According to the survey-based report seen by TheCable, 41.3 percent of those involved had a fever — one of the symptoms of the novel coronavirus disease (COVID-19).
Over the past few weeks, strange deaths have claimed a number of prominent figures in Kano, the second-biggest state in Nigeria (by population).
The state government admitted the “strange deaths” and its severity on Sunday but blamed malaria and other terminal conditions but not COVID-19.
Report of contamination and closure of the molecular laboratory testing for COVID-19 in the state exacerbated the situation, fuelling speculations linking the deaths to a pandemic that has affected over 1,500 Nigerians.
Muhammad Garba, the state’s commissioner for health, further stated that verbal autopsy, a method of determining the cause of death via information gathered from people who knew the medical history of the deceased, would be used to unravel the situation.
The World Health Organization approves verbal autopsy as a vital tool in places where undocumented deaths are rife — but has standards for conducting such.
Since the strange deaths took over the state, Yusuf Yau Gambo, a lecturer at the Department of Mathematics, Yusuf Maitama Sule University in Kano, carried out a “community-based survey on reported increased mortality in Kano state,” giving “possible explanations with data”.
Gambo, an applied mathematician and data analyst, stated that the report, which has received attention from Kano State COVID-19 task force, is an attempt to provide timely intervention to understand the situation and to halt false narratives.
The survey, based on a very small sample size of 260 households from over 17 local government areas, revealed that half of the respondents (130 families) have each witnessed more than five deaths in their vicinity in the two-week period before the report.
About 67 percent of the respondents said the strange deaths started from 13 April and have continued up until when the survey concluded on April 25.

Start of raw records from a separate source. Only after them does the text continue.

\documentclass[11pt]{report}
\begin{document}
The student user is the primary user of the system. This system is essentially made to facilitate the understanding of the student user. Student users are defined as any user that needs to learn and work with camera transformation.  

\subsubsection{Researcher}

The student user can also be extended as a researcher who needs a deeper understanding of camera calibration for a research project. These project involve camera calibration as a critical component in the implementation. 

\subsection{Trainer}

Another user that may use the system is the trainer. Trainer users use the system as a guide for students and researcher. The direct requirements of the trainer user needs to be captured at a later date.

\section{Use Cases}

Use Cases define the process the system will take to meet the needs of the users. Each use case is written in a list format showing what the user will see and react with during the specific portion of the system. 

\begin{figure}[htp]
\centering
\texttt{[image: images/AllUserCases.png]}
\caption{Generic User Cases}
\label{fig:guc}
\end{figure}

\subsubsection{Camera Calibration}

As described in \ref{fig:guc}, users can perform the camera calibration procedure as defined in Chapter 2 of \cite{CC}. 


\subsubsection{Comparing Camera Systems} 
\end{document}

The report also revealed that most of the reported death cases by respondents happened in Kano metropolis with a vast majority of the deaths occurring in Kano Municipal LGA followed by Gwale and Dala LGAs.

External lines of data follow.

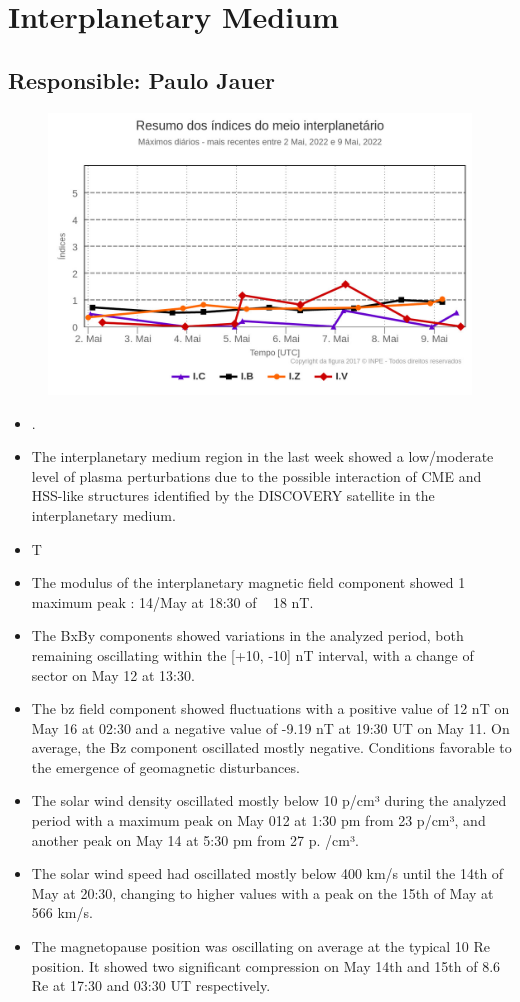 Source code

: \documentclass[a4paper, 10pt]{article}
\begin{document}
    \section{Interplanetary Medium} 
 \subsection{Responsible: Paulo Jauer} 
 
 \begin{figure}[H]
    \centering
    \includegraphics[width=14cm]{./figures//figureMIIndex.png}
\end{figure}
 \begin{itemize}
 \item .
\item The interplanetary medium region in the last week showed a low/moderate level of plasma perturbations due to the possible interaction of CME and HSS-like structures identified by the DISCOVERY satellite in the interplanetary medium.
\item  T
\item The modulus of the interplanetary magnetic field component showed 1 maximum peak : 14/May at 18:30 of ~ 18 nT.
\item  The BxBy components showed variations in the analyzed period, both remaining oscillating within the [+10, -10] nT interval, with a change of sector on May 12 at 13:30.
\item  The bz field component showed fluctuations with a positive value of 12 nT on May 16 at 02:30 and a negative value of -9.19 nT at 19:30 UT on May 11. On average, the Bz component oscillated mostly negative. Conditions favorable to the emergence of geomagnetic disturbances. 
\item The solar wind density oscillated mostly below 10 p/cm³ during the analyzed period with a maximum peak on May 012 at 1:30 pm from 23 p/cm³, and another peak on May 14 at 5:30 pm from 27 p. /cm³. 
\item The solar wind speed had oscillated mostly below 400 km/s until the 14th of May at 20:30, changing to higher values ​​with a peak on the 15th of May at 566 km/s. 
\item The magnetopause position was oscillating on average at the typical 10 Re position. It showed two significant compression on May 14th and 15th of 8.6 Re at 17:30 and 03:30 UT respectively.
\end{itemize} 
\end{document}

The report also showed that fever was predominant in the sick but only 22% confirmed hospitalization before death, and one-third of the victims were sick for less than five days.
COVID-19 CANNOT BE RULED OUT
Giving a clinical perspective of the report, Auwal Abubakar, a medical doctor and incident manager at Bauchi State government’s Emergency Operations Centre (EOC), also noted the closeness of data with COVID-19.
“Although it’s hard to point out the possible cause of death based on the data, however, the possibility of relating the situation to the current COVID-19 pandemic could not be ruled out,” Abubakar said.
“This is because the data strongly aligns with the current COVID-19 pandemic in terms of symptoms, incubation period, age group affected and other demographic characteristics.”
Only one percent of deaths involved children, while about 50 percent involved adults — over the age of 60.
Gambo said the “executive report meant for authorities concerned to take decisive action”, recommending that the people “remain calm and let the authorities concerned to get to the bottom of the situation”.
Kano State currently has 115 confirmed COVID-19 cases, and President Muhammadu Buhari in his latest national address imposed a two-week lockdown on the northern State.